I am hoping that somebody out there can help me. My 18 year old daughter has generalised athetoid/dystonic cerebral palsy due to lack of oxygen at birth. During pubity the Dystonic side of her pattern of movement seemed to take over. She would raise her right hip, arch her back (almost jack knifing backwards) and twist violently all at the same time. She would sweat and scream and it was unrelenting, and totally heartbreaking. A year ago she was fitted with a Baclofen pump, which has reduced the dystonic spam considerably, although we are still trying to adjust the dose to get the best result we can.
In the meantime she has developed a severe scolosis of the spine, which is not only curved but also spirals. She also has a fixed lordosis and pelvic obligotory. The spinal surgeons are keen to perform corrective surgery using spinal rods and fixing these rods to the pelvis.

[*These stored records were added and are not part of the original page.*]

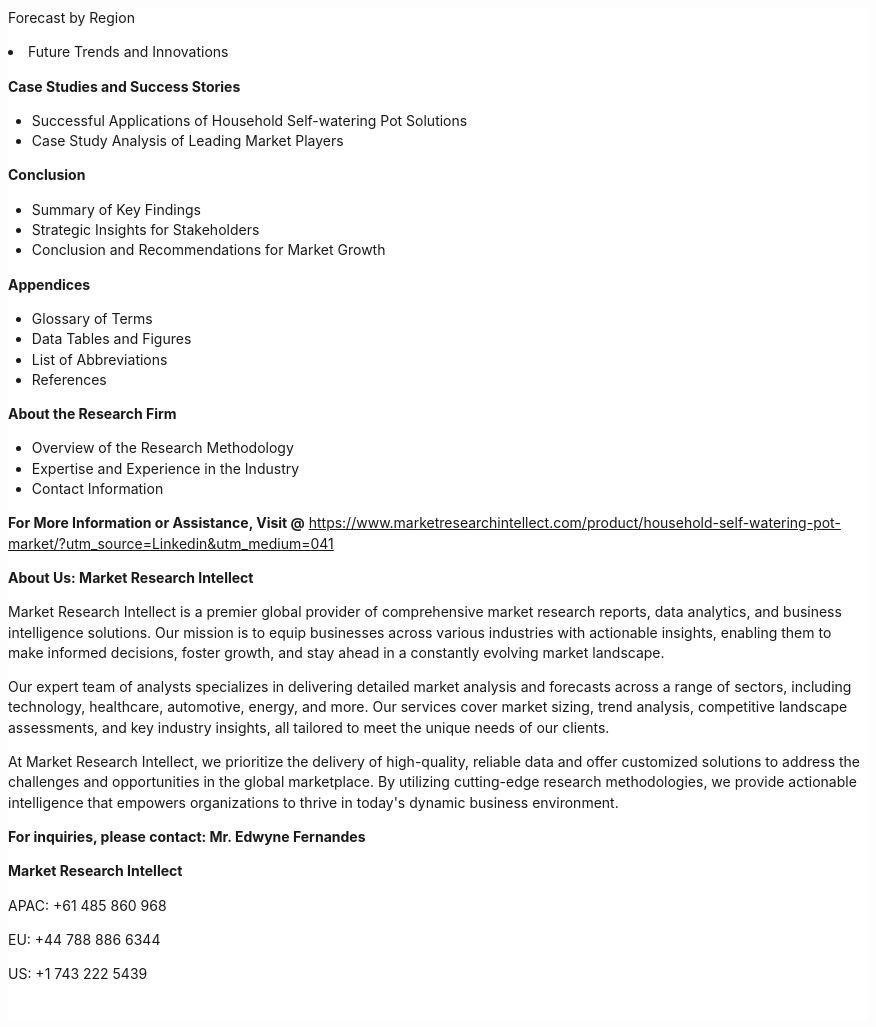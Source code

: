 Forecast by Region</li><li>Future Trends and Innovations</li></ul><p><strong>Case Studies and Success Stories</strong></p><ul><li>Successful Applications of Household Self-watering Pot Solutions</li><li>Case Study Analysis of Leading Market Players</li></ul><p><strong>Conclusion</strong></p><ul><li>Summary of Key Findings</li><li>Strategic Insights for Stakeholders</li><li>Conclusion and Recommendations for Market Growth</li></ul><p><strong>Appendices</strong></p><ul><li>Glossary of Terms</li><li>Data Tables and Figures</li><li>List of Abbreviations</li><li>References</li></ul><p><strong>About the Research Firm</strong></p><ul><li>Overview of the Research Methodology</li><li>Expertise and Experience in the Industry</li><li>Contact Information</li></ul></div><div class="article-main__content" data-test-id="publishing-text-block"><p><span class="font-[700]"><strong>For More Information or Assistance, Visit @</strong>&nbsp;<a href="https://www.marketresearchintellect.com/product/household-self-watering-pot-market/?utm_source=Linkedin&utm_medium=041">https://www.marketresearchintellect.com/product/household-self-watering-pot-market/?utm_source=Linkedin&utm_medium=041</a></span></p><p><strong>About Us: Market Research Intellect</strong></p><p>Market Research Intellect is a premier global provider of comprehensive market research reports, data analytics, and business intelligence solutions. Our mission is to equip businesses across various industries with actionable insights, enabling them to make informed decisions, foster growth, and stay ahead in a constantly evolving market landscape.</p><p>Our expert team of analysts specializes in delivering detailed market analysis and forecasts across a range of sectors, including technology, healthcare, automotive, energy, and more. Our services cover market sizing, trend analysis, competitive landscape assessments, and key industry insights, all tailored to meet the unique needs of our clients.</p><p>At Market Research Intellect, we prioritize the delivery of high-quality, reliable data and offer customized solutions to address the challenges and opportunities in the global marketplace. By utilizing cutting-edge research methodologies, we provide actionable intelligence that empowers organizations to thrive in today's dynamic business environment.</p><p><strong>For inquiries, please contact: Mr. Edwyne Fernandes</strong></p><p><strong>Market Research Intellect</strong></p><p>APAC: +61 485 860 968</p><p>EU: +44 788 886 6344</p><p>US: +1 743 222 5439</p></div><div class="article-main__content" data-test-id="publishing-text-block">&nbsp;</div>
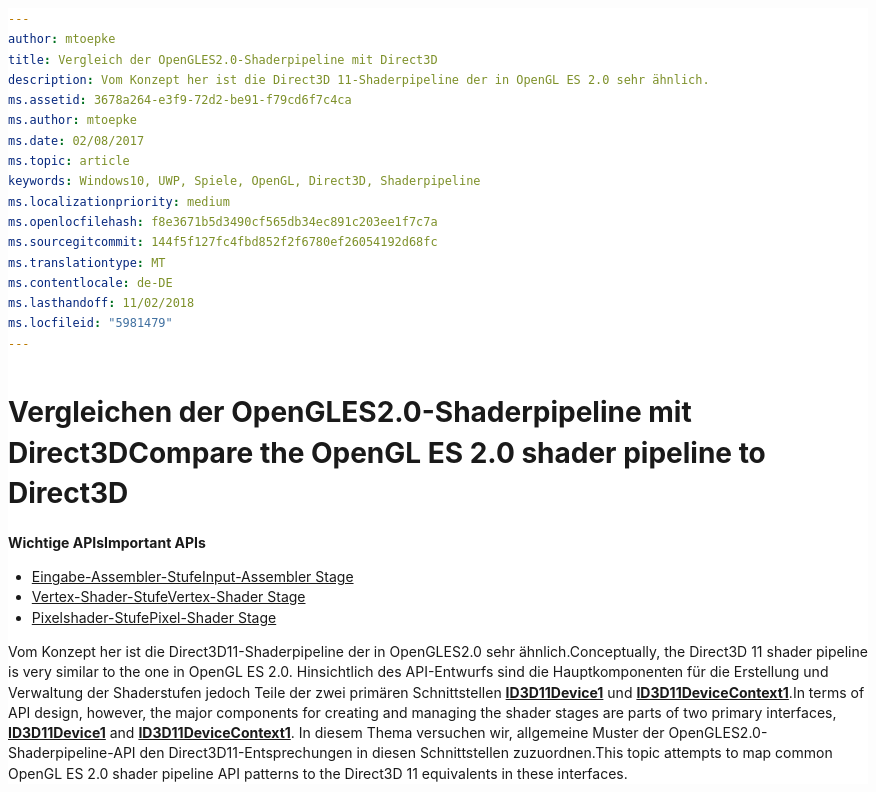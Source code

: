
 ```yaml
---
author: mtoepke
title: Vergleich der OpenGLES2.0-Shaderpipeline mit Direct3D
description: Vom Konzept her ist die Direct3D 11-Shaderpipeline der in OpenGL ES 2.0 sehr ähnlich.
ms.assetid: 3678a264-e3f9-72d2-be91-f79cd6f7c4ca
ms.author: mtoepke
ms.date: 02/08/2017
ms.topic: article
keywords: Windows10, UWP, Spiele, OpenGL, Direct3D, Shaderpipeline
ms.localizationpriority: medium
ms.openlocfilehash: f8e3671b5d3490cf565db34ec891c203ee1f7c7a
ms.sourcegitcommit: 144f5f127fc4fbd852f2f6780ef26054192d68fc
ms.translationtype: MT
ms.contentlocale: de-DE
ms.lasthandoff: 11/02/2018
ms.locfileid: "5981479"
---
```

# <a name="compare-the-opengl-es-20-shader-pipeline-to-direct3d"></a><span data-ttu-id="e82d6-104">Vergleichen der OpenGLES2.0-Shaderpipeline mit Direct3D</span><span class="sxs-lookup"><span data-stu-id="e82d6-104">Compare the OpenGL ES 2.0 shader pipeline to Direct3D</span></span>




**<span data-ttu-id="e82d6-105">Wichtige APIs</span><span class="sxs-lookup"><span data-stu-id="e82d6-105">Important APIs</span></span>**

-   [<span data-ttu-id="e82d6-106">Eingabe-Assembler-Stufe</span><span class="sxs-lookup"><span data-stu-id="e82d6-106">Input-Assembler Stage</span></span>](https://msdn.microsoft.com/library/windows/desktop/bb205116)
-   [<span data-ttu-id="e82d6-107">Vertex-Shader-Stufe</span><span class="sxs-lookup"><span data-stu-id="e82d6-107">Vertex-Shader Stage</span></span>](https://msdn.microsoft.com/library/windows/desktop/bb205146#Vertex_Shader_Stage)
-   [<span data-ttu-id="e82d6-108">Pixelshader-Stufe</span><span class="sxs-lookup"><span data-stu-id="e82d6-108">Pixel-Shader Stage</span></span>](https://msdn.microsoft.com/library/windows/desktop/bb205146#Pixel_Shader_Stage)

<span data-ttu-id="e82d6-109">Vom Konzept her ist die Direct3D11-Shaderpipeline der in OpenGLES2.0 sehr ähnlich.</span><span class="sxs-lookup"><span data-stu-id="e82d6-109">Conceptually, the Direct3D 11 shader pipeline is very similar to the one in OpenGL ES 2.0.</span></span> <span data-ttu-id="e82d6-110">Hinsichtlich des API-Entwurfs sind die Hauptkomponenten für die Erstellung und Verwaltung der Shaderstufen jedoch Teile der zwei primären Schnittstellen [**ID3D11Device1**](https://msdn.microsoft.com/library/windows/desktop/hh404575) und [**ID3D11DeviceContext1**](https://msdn.microsoft.com/library/windows/desktop/hh404598).</span><span class="sxs-lookup"><span data-stu-id="e82d6-110">In terms of API design, however, the major components for creating and managing the shader stages are parts of two primary interfaces, [**ID3D11Device1**](https://msdn.microsoft.com/library/windows/desktop/hh404575) and [**ID3D11DeviceContext1**](https://msdn.microsoft.com/library/windows/desktop/hh404598).</span></span> <span data-ttu-id="e82d6-111">In diesem Thema versuchen wir, allgemeine Muster der OpenGLES2.0-Shaderpipeline-API den Direct3D11-Entsprechungen in diesen Schnittstellen zuzuordnen.</span><span class="sxs-lookup"><span data-stu-id="e82d6-111">This topic attempts to map common OpenGL ES 2.0 shader pipeline API patterns to the Direct3D 11 equivalents in these interfaces.</span></span>

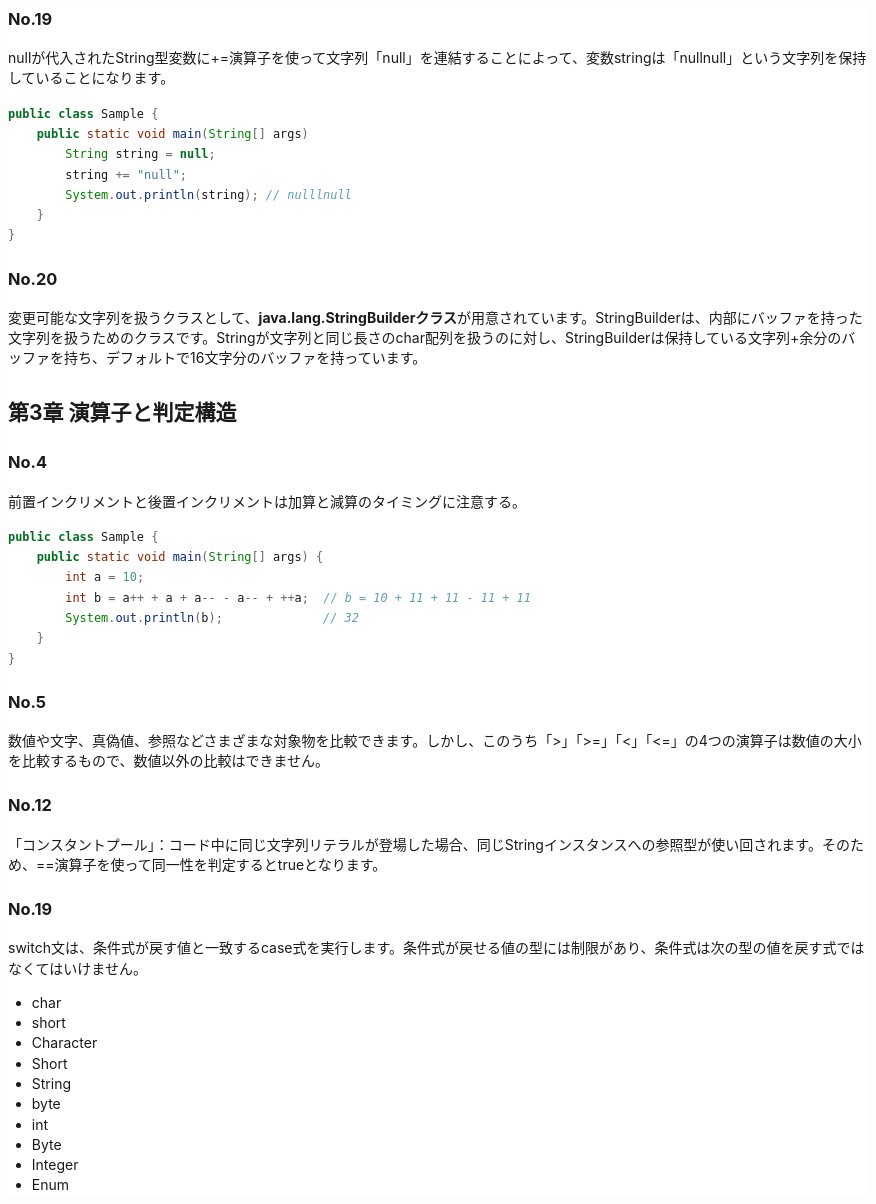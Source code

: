 ### No.19

nullが代入されたString型変数に+=演算子を使って文字列「null」を連結することによって、変数stringは「nullnull」という文字列を保持していることになります。

```java
public class Sample {
	public static void main(String[] args) 
		String string = null;
		string += "null";
		System.out.println(string); // nulllnull
	}
}
```

### No.20

変更可能な文字列を扱うクラスとして、**java.lang.StringBuilderクラス**が用意されています。StringBuilderは、内部にバッファを持った文字列を扱うためのクラスです。Stringが文字列と同じ長さのchar配列を扱うのに対し、StringBuilderは保持している文字列+余分のバッファを持ち、デフォルトで16文字分のバッファを持っています。


## 第3章 演算子と判定構造

### No.4

前置インクリメントと後置インクリメントは加算と減算のタイミングに注意する。

```java
public class Sample {
	public static void main(String[] args) {
		int a = 10;
		int b = a++ + a + a-- - a-- + ++a; 	// b = 10 + 11 + 11 - 11 + 11
		System.out.println(b);				// 32
	}
}
```

### No.5

数値や文字、真偽値、参照などさまざまな対象物を比較できます。しかし、このうち「>」「>=」「<」「<=」の4つの演算子は数値の大小を比較するもので、数値以外の比較はできません。

### No.12

「コンスタントプール」：コード中に同じ文字列リテラルが登場した場合、同じStringインスタンスへの参照型が使い回されます。そのため、==演算子を使って同一性を判定するとtrueとなります。

### No.19

switch文は、条件式が戻す値と一致するcase式を実行します。条件式が戻せる値の型には制限があり、条件式は次の型の値を戻す式ではなくてはいけません。
- char
- short
- Character
- Short
- String
- byte
- int
- Byte
- Integer
- Enum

Dispite the baclofen pump my daughters pattern of movement is still very much thrust into extension and twisting as she goes, particularly when ill, distressed or in pain. (period pain for instance)
The surgeons say that the scoliosis is 50% correctable at the moment, but what I fear is that with rods she may not be physically able to move in her pattern of movement and would be even more uncomfortable. The force has to go somewhere. What if the baclofen pump failed and she started to try to twist and jack knife like she used to and how would the surgery heal with a person who is constantly moving? I have spoken to dozen of parent whos children have had spinal fusion surgery but none of these youngster had such a pronounced pattern of movement as my daughter.
Is there arybody out there who has experience good or bad of spinal fusion in young people with such huge Dystonic Spasm. I just want to do whats right for my girl.